Olayın akabinde Balıkesir Etraf, Şehircilik ve İklim Değişikliği Vilayet Müdürlüğü grupları maden alanında inceleme yaptı. Görevlilerin tuttuğu tutanakta “Proses sonucu oluşan atıkların yığılımı, depolamasının yapıldığı, alandan dereye gerçek rastgele bir kayma, atık deşarjı gözlemlenmediği, depolama alanının dere ile ortasında bulunan beton bariyerlerin 3 adedinin devrilmesi ve daha sonra düzeltilmesi sonucu boşluk bulunduğu lakin rastgele bir atık deşarjı dökülmesi olmadığı tespit edilmiştir” denildi. İstinat duvarından çamurlu yağmur suyunun geldiği belirtilen inceleme sonucunda, numune alınarak laboratuvara gönderildiği belirtildi.

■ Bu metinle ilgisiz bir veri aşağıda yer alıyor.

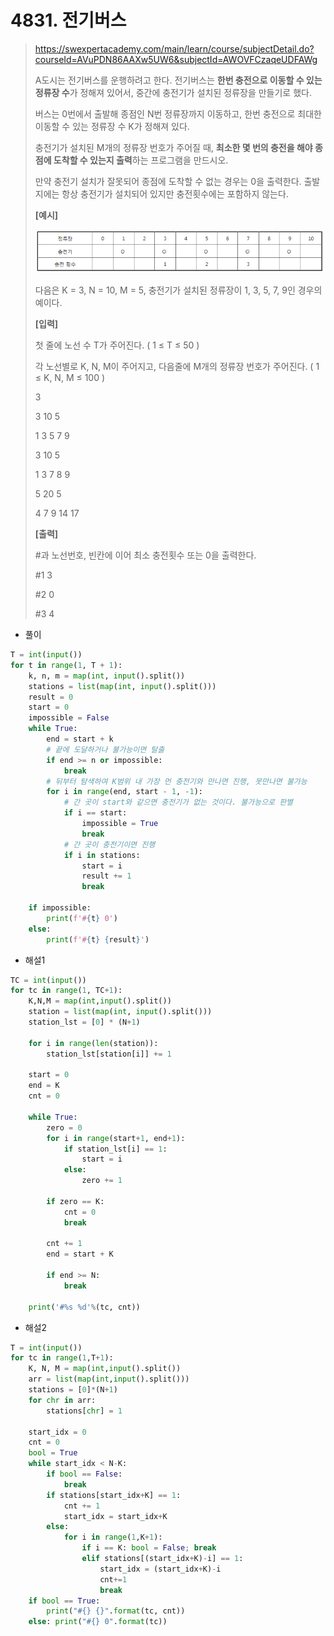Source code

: # 4831. 전기버스

> https://swexpertacademy.com/main/learn/course/subjectDetail.do?courseId=AVuPDN86AAXw5UW6&subjectId=AWOVFCzaqeUDFAWg
>
> A도시는 전기버스를 운행하려고 한다. 전기버스는 **한번 충전으로 이동할 수 있는 정류장 수**가 정해져 있어서, 중간에 충전기가 설치된 정류장을 만들기로 했다.
>
> 버스는 0번에서 출발해 종점인 N번 정류장까지 이동하고, 한번 충전으로 최대한 이동할 수 있는 정류장 수 K가 정해져 있다.
>
> 충전기가 설치된 M개의 정류장 번호가 주어질 때, **최소한 몇 번의 충전을 해야 종점에 도착할 수 있는지 출력**하는 프로그램을 만드시오.
>
> 만약 충전기 설치가 잘못되어 종점에 도착할 수 없는 경우는 0을 출력한다. 출발지에는 항상 충전기가 설치되어 있지만 충전횟수에는 포함하지 않는다.
>
> **[예시]**
>
> ![image-20210822191746194](04831-전기버스.assets/image-20210822191746194.png)
>
>
> 다음은 K = 3, N = 10, M = 5, 충전기가 설치된 정류장이 1, 3, 5, 7, 9인 경우의 예이다.
>
> 
>
> **[입력]**
>
>
> 첫 줄에 노선 수 T가 주어진다. ( 1 ≤ T ≤ 50 )
>
>
> 각 노선별로 K, N, M이 주어지고, 다음줄에 M개의 정류장 번호가 주어진다. ( 1 ≤ K, N, M ≤ 100 )
>
> 3 
>
> 3 10 5 
>
> 1 3 5 7 9 
>
> 3 10 5 
>
> 1 3 7 8 9 
>
> 5 20 5 
>
> 4 7 9 14 17 
>
> **[출력]**
>
>
> \#과 노선번호, 빈칸에 이어 최소 충전횟수 또는 0을 출력한다.
>
> #1 3 
>
> #2 0 
>
> #3 4

- 풀이

```python
T = int(input())
for t in range(1, T + 1):
    k, n, m = map(int, input().split())
    stations = list(map(int, input().split()))
    result = 0
    start = 0
    impossible = False
    while True:
        end = start + k
        # 끝에 도달하거나 불가능이면 탈출
        if end >= n or impossible:
            break
        # 뒤부터 탐색하여 K범위 내 가장 먼 충전기와 만나면 진행, 못만나면 불가능
        for i in range(end, start - 1, -1):
            # 간 곳이 start와 같으면 충전기가 없는 것이다. 불가능으로 판별
            if i == start:
                impossible = True
                break
            # 간 곳이 충전기이면 진행
            if i in stations:
                start = i
                result += 1
                break

    if impossible:
        print(f'#{t} 0')
    else:
        print(f'#{t} {result}')
```

- 해설1

```python
TC = int(input())
for tc in range(1, TC+1):
    K,N,M = map(int,input().split())
    station = list(map(int, input().split()))
    station_lst = [0] * (N+1)

    for i in range(len(station)):
        station_lst[station[i]] += 1

    start = 0
    end = K
    cnt = 0

    while True:
        zero = 0
        for i in range(start+1, end+1):
            if station_lst[i] == 1:
                start = i
            else:
                zero += 1

        if zero == K:
            cnt = 0
            break

        cnt += 1
        end = start + K

        if end >= N:
            break

    print('#%s %d'%(tc, cnt))
```

- 해설2

```python
T = int(input())
for tc in range(1,T+1):
    K, N, M = map(int,input().split())
    arr = list(map(int,input().split()))
    stations = [0]*(N+1)
    for chr in arr:
        stations[chr] = 1
 
    start_idx = 0
    cnt = 0
    bool = True
    while start_idx < N-K:
        if bool == False:
            break
        if stations[start_idx+K] == 1:
            cnt += 1
            start_idx = start_idx+K
        else:
            for i in range(1,K+1):
                if i == K: bool = False; break
                elif stations[(start_idx+K)-i] == 1:
                    start_idx = (start_idx+K)-i
                    cnt+=1
                    break
    if bool == True:
        print("#{} {}".format(tc, cnt))
    else: print("#{} 0".format(tc))
```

‘NUMUNE SONUÇLARINI PAYLAŞACAĞIZ’

Tesisin İşletme Müdürü Veli Hoş, argümanlarla ilgili olarak yaptığı açıklamada şunları söyledi: “Madra Barajı şu anda sulama maksatlı kullanılmakta. Suyu PH bedelini 12 civarına çıkarmak için kireç harcıyoruz. Bu kireçli suyu salmak da bizim işimize gelmez. Evre daim yapıyoruz. Daima baraja su saldığımız istikametinde birebir tez var fakat ispat edemediler. Devlet kurumları daima olarak gerekli numuneleri alıp, tahlil yapılıyor. Hepsi incelenebilir. Toplumsal medyada daima aleyhimize bir çalışma yapılıyor. Dün yaşanan olay şudur. Çok yağışlar nedeniyle su birikintisi oluştu. Bizim ekskavatör operatörü de suyun önünü açmak isterken 3 tane 2,80 metre uzunluğundaki 8 ton yükündeki bariyeri dereye yuvarladı. Bu da Vilayet Etraf Müdürlüğü ve jandarma tutanaklarında mevcuttur. Rastgele bir kaçak olmadığı, dereye deşarj olmadığını da tespit ettiler. Dereden de yeniden numune aldılar. Sonuçlar da 15 güne kadar çıkar. İmajlardaki su da yağışlar nedeniyle her yerden akan yağmur suyu. Biz demiri 300 mikron boyutuna getiriyoruz. Ocakta delme, patlatma ve kırma sürecinin akabinde, manyetik separatörle ayrıştırma yapıyoruz. Etrafa deşarjımız olması mümkün değil. Şimdiye kadar barajı kirletmedik, şimdiden sonra da kirletmeyiz. Bunu tekraren ispat ettik, yeniden numune sonuçlarını kamuoyu ile paylaşacağız.” (DHA)

Kaynak: Gazeteduvar

Bir yanıt yazın

Your email address will not be published.